Start of Supplied material

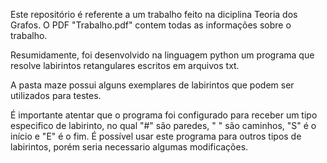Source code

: Este repositório é referente a um trabalho feito na diciplina Teoria dos Grafos. O PDF "Trabalho.pdf" contem todas as informações sobre o trabalho.

Resumidamente, foi desenvolvido na linguagem python um programa que resolve labirintos retangulares escritos em arquivos txt.

A pasta maze possui alguns exemplares de labirintos que podem ser utilizados para testes.

É importante atentar que o programa foi configurado para receber um tipo especifico de labirinto, no qual "#" são paredes, " " são caminhos, "S" é o início e "E" é o fim. É possível usar este programa para outros tipos de labirintos, porém seria necessario algumas modificações.
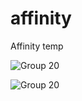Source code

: # affinity
Affinity temp

![Group 20](https://user-images.githubusercontent.com/56922876/205690859-43a11895-0c09-4cd1-8292-c20386e34f60.svg)


![Group 20](https://user-images.githubusercontent.com/56922876/205691002-6d071cc5-17c2-4493-a5c4-a5044183896d.svg)
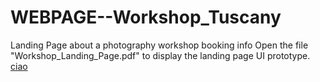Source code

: # WEBPAGE--Workshop_Tuscany
Landing Page about a photography workshop booking info
Open the file "Workshop_Landing_Page.pdf" to display the landing page UI prototype.
<a href="https://github.com/MatteoDM23/WEBPAGE--Workshop_Tuscany/blob/master/Workshop_Landing_Page.pdf">ciao</a>
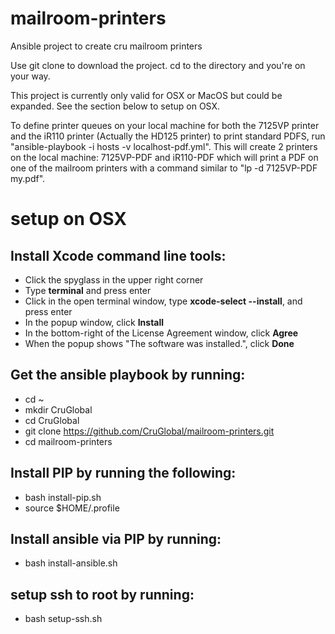 # mailroom-printers
Ansible project to create cru mailroom printers

Use git clone to download the project.
cd to the directory and you're on your way.

This project is currently only valid for OSX or MacOS but could be expanded. See the section below to setup on OSX.

To define printer queues on your local machine for both the 7125VP printer and the iR110 printer (Actually the HD125 printer) to print standard PDFS, run "ansible-playbook -i hosts -v localhost-pdf.yml". This will create 2 printers on the local machine: 7125VP-PDF and iR110-PDF which will print a PDF on one of the mailroom printers with a command similar to "lp -d 7125VP-PDF my.pdf".
# setup on OSX
## Install Xcode command line tools:  
  * Click the spyglass in the upper right corner  
  * Type <strong>terminal</strong> and press enter  
  * Click in the open terminal window, type <strong>xcode-select --install</strong>, and press enter  
  * In the popup window, click <strong>Install</strong>  
  * In the bottom-right of the License Agreement window, click <strong>Agree</strong>  
  * When the popup shows "The software was installed.", click <strong>Done</strong>  

## Get the ansible playbook by running:  
  * cd ~  
  * mkdir CruGlobal  
  * cd CruGlobal  
  * git clone https://github.com/CruGlobal/mailroom-printers.git  
  * cd mailroom-printers

## Install PIP by running the following:  
  * bash install-pip.sh
  * source $HOME/.profile  

## Install ansible via PIP by running:  
  * bash install-ansible.sh

## setup ssh to root by running:  
  * bash setup-ssh.sh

End of Supplied material

__Task to complete__:
What is needed here is an exact copy of all the entries, without the pictures.

__Written reply__:
Source code

: Este repositório é referente a um trabalho feito na diciplina Teoria dos Grafos. O PDF "Trabalho.pdf" contem todas as informações sobre o trabalho.

Resumidamente, foi desenvolvido na linguagem python um programa que resolve labirintos retangulares escritos em arquivos txt.

A pasta maze possui alguns exemplares de labirintos que podem ser utilizados para testes.

É importante atentar que o programa foi configurado para receber um tipo especifico de labirinto, no qual "#" são paredes, " " são caminhos, "S" é o início e "E" é o fim. É possível usar este programa para outros tipos de labirintos, porém seria necessario algumas modificações.
Source code

: # affinity
Affinity temp

![Group 20](https://user-images.githubusercontent.com/56922876/205690859-43a11895-0c09-4cd1-8292-c20386e34f60.svg)


![Group 20](https://user-images.githubusercontent.com/56922876/205691002-6d071cc5-17c2-4493-a5c4-a5044183896d.svg)
Source code

: # WEBPAGE--Workshop_Tuscany
Landing Page about a photography workshop booking info
Open the file "Workshop_Landing_Page.pdf" to display the landing page UI prototype.
<a href="https://github.com/MatteoDM23/WEBPAGE--Workshop_Tuscany/blob/master/Workshop_Landing_Page.pdf">ciao</a>
 # mailroom-printers
Ansible project to create cru mailroom printers

Use git clone to download the project.
cd to the directory and you're on your way.

This project is currently only valid for OSX or MacOS but could be expanded. See the section below to setup on OSX.

To define printer queues on your local machine for both the 7125VP printer and the iR110 printer (Actually the HD125 printer) to print standard PDFS, run "ansible-playbook -i hosts -v localhost-pdf.yml". This will create 2 printers on the local machine: 7125VP-PDF and iR110-PDF which will print a PDF on one of the mailroom printers with a command similar to "lp -d 7125VP-PDF my.pdf".
# setup on OSX
## Install Xcode command line tools:  
  * Click the spyglass in the upper right corner  
  * Type <strong>terminal</strong> and press enter  
  * Click in the open terminal window, type <strong>xcode-select --install</strong>, and press enter  
  * In the popup window, click <strong>Install</strong>  
  * In the bottom-right of the License Agreement window, click <strong>Agree</strong>  
  * When the popup shows "The software was installed.", click <strong>Done</strong>  

## Get the ansible playbook by running:  
  * cd ~  
  * mkdir CruGlobal  
  * cd CruGlobal  
  * git clone https://github.com/CruGlobal/mailroom-printers.git  
  * cd mailroom-printers

## Install PIP by running the following:  
  * bash install-pip.sh
  * source $HOME/.profile  

## Install ansible via PIP by running:  
  * bash install-ansible.sh

## setup ssh to root by running:  
  * bash setup-ssh.sh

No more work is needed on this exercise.